§ **Saved entries**
※ ※ ※

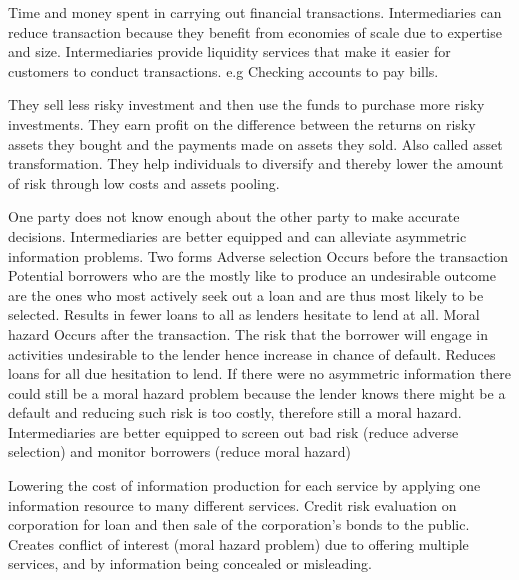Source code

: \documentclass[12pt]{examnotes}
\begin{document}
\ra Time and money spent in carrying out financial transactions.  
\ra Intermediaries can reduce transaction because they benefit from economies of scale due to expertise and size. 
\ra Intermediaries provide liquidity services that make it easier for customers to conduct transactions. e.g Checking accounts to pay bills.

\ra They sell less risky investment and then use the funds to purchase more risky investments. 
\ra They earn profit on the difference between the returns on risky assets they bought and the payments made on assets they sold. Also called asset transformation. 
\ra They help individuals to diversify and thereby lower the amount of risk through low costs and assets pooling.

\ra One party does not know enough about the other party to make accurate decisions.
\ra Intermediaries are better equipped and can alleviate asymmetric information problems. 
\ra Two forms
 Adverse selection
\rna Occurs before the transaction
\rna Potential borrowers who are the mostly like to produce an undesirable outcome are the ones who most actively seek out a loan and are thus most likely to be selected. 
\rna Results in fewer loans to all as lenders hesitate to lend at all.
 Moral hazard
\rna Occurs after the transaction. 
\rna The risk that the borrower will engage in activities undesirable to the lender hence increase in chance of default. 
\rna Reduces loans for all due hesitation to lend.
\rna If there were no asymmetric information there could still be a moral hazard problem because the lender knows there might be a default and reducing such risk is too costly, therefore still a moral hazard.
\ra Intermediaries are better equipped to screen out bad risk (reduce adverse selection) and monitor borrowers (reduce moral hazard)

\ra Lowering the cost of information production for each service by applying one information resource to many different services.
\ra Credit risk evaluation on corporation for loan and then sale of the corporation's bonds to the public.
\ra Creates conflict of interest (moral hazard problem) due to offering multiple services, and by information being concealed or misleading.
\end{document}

※ ※ ※

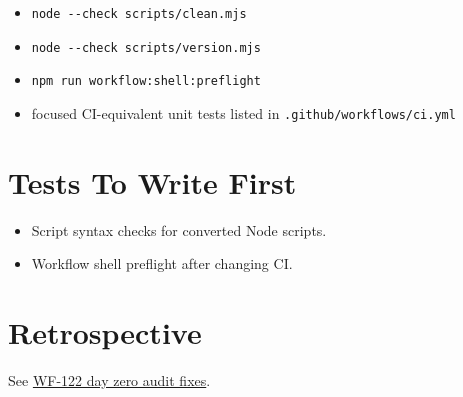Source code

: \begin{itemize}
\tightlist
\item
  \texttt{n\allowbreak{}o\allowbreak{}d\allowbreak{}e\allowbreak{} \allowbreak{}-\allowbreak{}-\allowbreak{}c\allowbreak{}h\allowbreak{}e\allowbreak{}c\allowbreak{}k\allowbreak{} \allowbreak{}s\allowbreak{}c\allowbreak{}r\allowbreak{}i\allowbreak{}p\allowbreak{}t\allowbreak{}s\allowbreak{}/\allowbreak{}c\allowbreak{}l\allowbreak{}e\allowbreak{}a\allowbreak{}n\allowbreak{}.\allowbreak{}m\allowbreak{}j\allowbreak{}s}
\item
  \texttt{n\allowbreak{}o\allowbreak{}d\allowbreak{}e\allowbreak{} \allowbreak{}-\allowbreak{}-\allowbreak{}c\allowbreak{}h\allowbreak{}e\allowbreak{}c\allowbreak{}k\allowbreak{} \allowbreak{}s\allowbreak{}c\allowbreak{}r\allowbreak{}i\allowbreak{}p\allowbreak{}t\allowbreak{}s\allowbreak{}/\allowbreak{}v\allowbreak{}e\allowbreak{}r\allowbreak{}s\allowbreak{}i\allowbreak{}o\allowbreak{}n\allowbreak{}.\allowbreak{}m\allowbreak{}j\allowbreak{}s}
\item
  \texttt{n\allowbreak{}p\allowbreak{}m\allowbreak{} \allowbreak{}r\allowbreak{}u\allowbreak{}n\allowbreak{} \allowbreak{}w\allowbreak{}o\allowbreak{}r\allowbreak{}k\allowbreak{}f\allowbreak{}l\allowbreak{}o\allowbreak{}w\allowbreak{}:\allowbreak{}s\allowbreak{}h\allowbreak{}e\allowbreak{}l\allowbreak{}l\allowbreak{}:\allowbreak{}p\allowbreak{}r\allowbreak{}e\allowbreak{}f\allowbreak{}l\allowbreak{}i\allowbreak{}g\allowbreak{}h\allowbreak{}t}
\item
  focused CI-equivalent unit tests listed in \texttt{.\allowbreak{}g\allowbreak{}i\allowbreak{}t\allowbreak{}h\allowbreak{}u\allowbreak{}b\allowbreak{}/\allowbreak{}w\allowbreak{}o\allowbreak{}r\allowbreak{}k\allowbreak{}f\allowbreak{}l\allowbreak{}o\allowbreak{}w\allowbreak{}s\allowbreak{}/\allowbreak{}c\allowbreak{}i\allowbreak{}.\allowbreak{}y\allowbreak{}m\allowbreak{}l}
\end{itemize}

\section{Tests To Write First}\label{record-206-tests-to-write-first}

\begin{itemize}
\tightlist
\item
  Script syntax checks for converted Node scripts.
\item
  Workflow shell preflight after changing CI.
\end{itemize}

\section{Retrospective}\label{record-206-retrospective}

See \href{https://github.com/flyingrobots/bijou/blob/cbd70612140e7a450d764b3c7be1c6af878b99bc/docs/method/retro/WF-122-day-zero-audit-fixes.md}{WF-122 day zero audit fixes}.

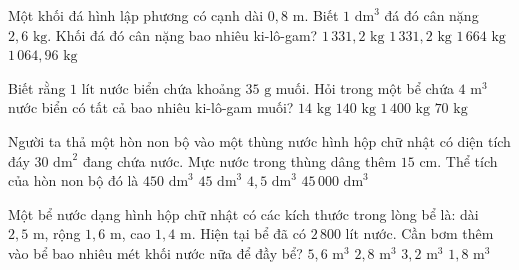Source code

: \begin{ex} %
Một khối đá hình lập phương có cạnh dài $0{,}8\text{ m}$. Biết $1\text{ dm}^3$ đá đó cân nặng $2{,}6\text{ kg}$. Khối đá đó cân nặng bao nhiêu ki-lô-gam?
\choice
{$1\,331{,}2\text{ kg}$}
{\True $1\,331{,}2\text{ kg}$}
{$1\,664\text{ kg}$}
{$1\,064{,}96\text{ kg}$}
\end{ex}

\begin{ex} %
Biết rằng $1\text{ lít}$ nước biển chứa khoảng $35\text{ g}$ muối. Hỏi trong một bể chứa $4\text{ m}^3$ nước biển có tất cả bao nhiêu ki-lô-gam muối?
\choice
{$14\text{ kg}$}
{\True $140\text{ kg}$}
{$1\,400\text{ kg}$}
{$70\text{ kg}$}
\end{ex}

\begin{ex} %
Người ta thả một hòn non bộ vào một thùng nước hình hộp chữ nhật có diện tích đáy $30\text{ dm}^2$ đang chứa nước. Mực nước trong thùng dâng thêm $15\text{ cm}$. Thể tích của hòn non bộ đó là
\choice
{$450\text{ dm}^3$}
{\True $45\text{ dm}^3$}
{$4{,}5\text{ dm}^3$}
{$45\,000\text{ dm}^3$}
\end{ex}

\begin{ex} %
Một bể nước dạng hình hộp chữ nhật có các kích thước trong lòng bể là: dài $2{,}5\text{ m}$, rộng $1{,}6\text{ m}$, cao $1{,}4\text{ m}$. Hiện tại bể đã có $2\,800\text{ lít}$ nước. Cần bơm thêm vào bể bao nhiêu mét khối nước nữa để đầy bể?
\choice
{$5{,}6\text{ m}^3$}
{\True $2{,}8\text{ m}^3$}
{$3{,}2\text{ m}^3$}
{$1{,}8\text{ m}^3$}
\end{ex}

※ ※ ※

§ **Exercise description**
Search the records for lines holding the word "Biết", then copy each line you find.

§ **Exercise answer**
Một khối đá hình lập phương có cạnh dài $0{,}8\text{ m}$. Biết $1\text{ dm}^3$ đá đó cân nặng $2{,}6\text{ kg}$. Khối đá đó cân nặng bao nhiêu ki-lô-gam?
Biết rằng $1\text{ lít}$ nước biển chứa khoảng $35\text{ g}$ muối. Hỏi trong một bể chứa $4\text{ m}^3$ nước biển có tất cả bao nhiêu ki-lô-gam muối?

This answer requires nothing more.